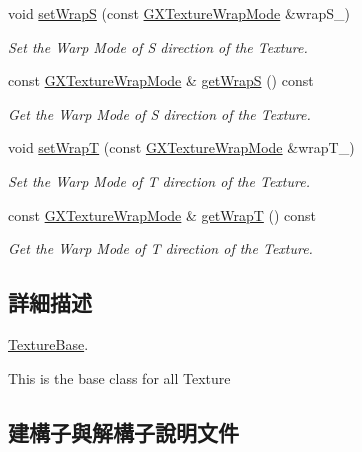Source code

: \begin{DoxyCompactItemize}
void \hyperlink{class_magnum_1_1_texture_base_a40f574577388529dd629ec79bc88f647}{set\+WrapS} (const \hyperlink{class_magnum_1_1_g_x_texture_wrap_mode}{G\+X\+Texture\+Wrap\+Mode} \&wrap\+S\+\_\+)
\begin{DoxyCompactList}\small\item\em Set the Warp Mode of S direction of the Texture. \end{DoxyCompactList}\item 
const \hyperlink{class_magnum_1_1_g_x_texture_wrap_mode}{G\+X\+Texture\+Wrap\+Mode} \& \hyperlink{class_magnum_1_1_texture_base_a1becd0fa36754b6880b7dcd25742dec8}{get\+WrapS} () const 
\begin{DoxyCompactList}\small\item\em Get the Warp Mode of S direction of the Texture. \end{DoxyCompactList}\item 
void \hyperlink{class_magnum_1_1_texture_base_ac77a15bd968e31754b5d34fd7a7385e9}{set\+WrapT} (const \hyperlink{class_magnum_1_1_g_x_texture_wrap_mode}{G\+X\+Texture\+Wrap\+Mode} \&wrap\+T\+\_\+)
\begin{DoxyCompactList}\small\item\em Set the Warp Mode of T direction of the Texture. \end{DoxyCompactList}\item 
const \hyperlink{class_magnum_1_1_g_x_texture_wrap_mode}{G\+X\+Texture\+Wrap\+Mode} \& \hyperlink{class_magnum_1_1_texture_base_a97d035f34c47bcd49b9948eecb4e1861}{get\+WrapT} () const 
\begin{DoxyCompactList}\small\item\em Get the Warp Mode of T direction of the Texture. \end{DoxyCompactList}\end{DoxyCompactItemize}


\subsection{詳細描述}
\hyperlink{class_magnum_1_1_texture_base}{Texture\+Base}. 

This is the base class for all Texture 

\subsection{建構子與解構子說明文件}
━━━━━━━━
Looking at the records above, say how many lines hold the string "Warp". Write nothing but the number.

*EXERCISE RESPONSE*. 4